What Real Religious Hypocrisy Looks Like
New York Times columnist Timothy Egan unleashed a diatribe against religious conservatives over the weekend, under the inventive headline, “Why People Hate Religion.” It doesn’t really shed that much light on why anybody else hates religion, but it certainly lets us know why Egan does.
He says it’s the hypocrisy he can’t tolerate, “the phonies, the charlatans who wave Bibles, the theatrically pious.” But that’s a time-worn dodge, and Egan himself admits that [r]eligious hypocrites are an easy and eternal mark.” Egan is particularly outraged at Vice President Mike Pence, along with other evangelicals who support Donald Trump, and any Catholics out of sync with prevailing progressive dogma. But it’s not really their hypocrisy that’s got him upset. It’s their sincerity that’s making his blood boil.
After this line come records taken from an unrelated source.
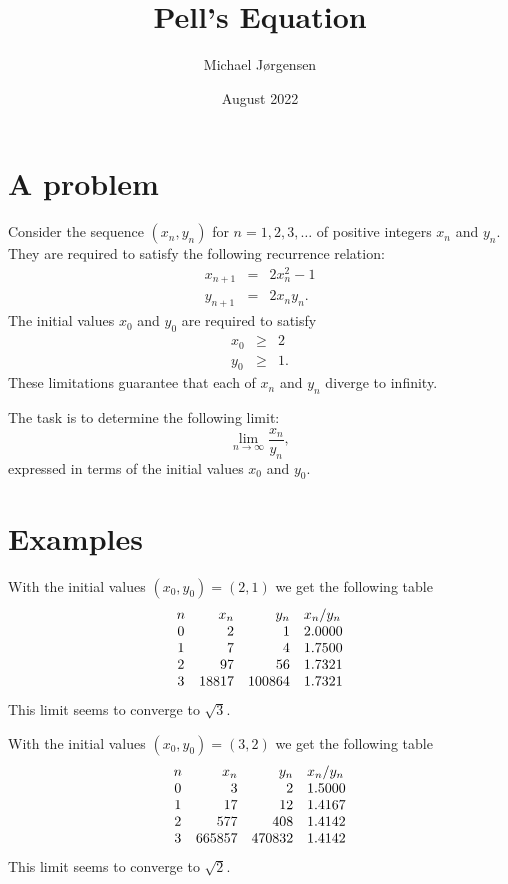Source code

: \documentclass[12pt,oneside,a4paper]{article}
\title{Pell's Equation}
\date{August 2022}
\author{Michael Jørgensen}
\begin{document}
\maketitle

\section{A problem}

Consider the sequence $(x_n, y_n)$ for $n=1, 2, 3, \ldots$ of positive integers $x_n$ and $y_n$.
They are required to satisfy the following recurrence relation:
%
\begin{eqnarray*}
    x_{n+1} &=& 2 x_n^2 - 1 \\
    y_{n+1} &=& 2 x_n y_n.
\end{eqnarray*}
%
The initial values $x_0$ and $y_0$ are required to satisfy
%
\begin{eqnarray*}
    x_0 &\ge& 2 \\
    y_0 &\ge& 1.
\end{eqnarray*}
%
These limitations guarantee that each of $x_n$ and $y_n$ diverge to infinity.

The task is to determine the following limit:
%
\begin{equation*}
    \lim_{n \rightarrow \infty} \frac{x_n}{y_n},
\end{equation*}
%
expressed in terms of the initial values $x_0$ and $y_0$.

\section{Examples}

With the initial values $(x_0, y_0) = (2, 1)$ we get the following table
%
\begin{equation*}
\begin{array}{c r r l}
    n &   x_n &    y_n & x_n/y_n \\
    0 &     2 &      1 & 2.0000 \\
    1 &     7 &      4 & 1.7500 \\
    2 &    97 &     56 & 1.7321 \\
    3 & 18817 & 100864 & 1.7321
\end{array}
\end{equation*}
%
This limit seems to converge to $\sqrt{3}$.

With the initial values $(x_0, y_0) = (3, 2)$ we get the following table
%
\begin{equation*}
\begin{array}{c r r l}
    n &    x_n &    y_n & x_n/y_n \\
    0 &      3 &      2 & 1.5000 \\
    1 &     17 &     12 & 1.4167 \\
    2 &    577 &    408 & 1.4142 \\
    3 & 665857 & 470832 & 1.4142
\end{array}
\end{equation*}
%
This limit seems to converge to $\sqrt{2}$.
\end{document}
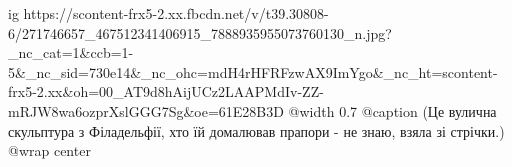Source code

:  
 
 
 
 

\ifcmt
  ig https://scontent-frx5-2.xx.fbcdn.net/v/t39.30808-6/271746657_467512341406915_7888935955073760130_n.jpg?_nc_cat=1&ccb=1-5&_nc_sid=730e14&_nc_ohc=mdH4rHFRFzwAX9ImYgo&_nc_ht=scontent-frx5-2.xx&oh=00_AT9d8hAijUCz2LAAPMdIv-ZZ-mRJW8wa6ozprXslGGG7Sg&oe=61E28B3D
	@width 0.7
	@caption (Це вулична скульптура з Філадельфії, хто їй домалював прапори - не знаю, взяла зі стрічки.)
	@wrap center
\fi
Contra Pence and the “modern Savonarolas” who are getting all the good press, (is Mike Pence getting good press?), Egan recommends the example of Sister Norma Pimentel, a Missionaries of Jesus sister who runs Catholic Charities in Brownsville, Texas. She works with migrant children on the southern border -- “vulnerable souls that her president would otherwise put in cages.” That’s Egan making the wisecrack, not Sister Norma; even Democrat strategists have knocked Egan’s writing for being a “forest of clichés.” Sister Norma sounds more temperate than that, a compassionate grown-up who recognizes that, in a fallen world, hard cases often mean a hard struggle to figure out the right thing to do. For instance, she hasn’t signed on to the Leftist narrative that the Border Patrol are Nazis running concentration camps. She recently took issue with the Left’s shameless attacks on border agents, saying, “For them to be put down because they are doing their jobs, I don’t understand that. That’s fake news.” She believes border agents “do their jobs very well.”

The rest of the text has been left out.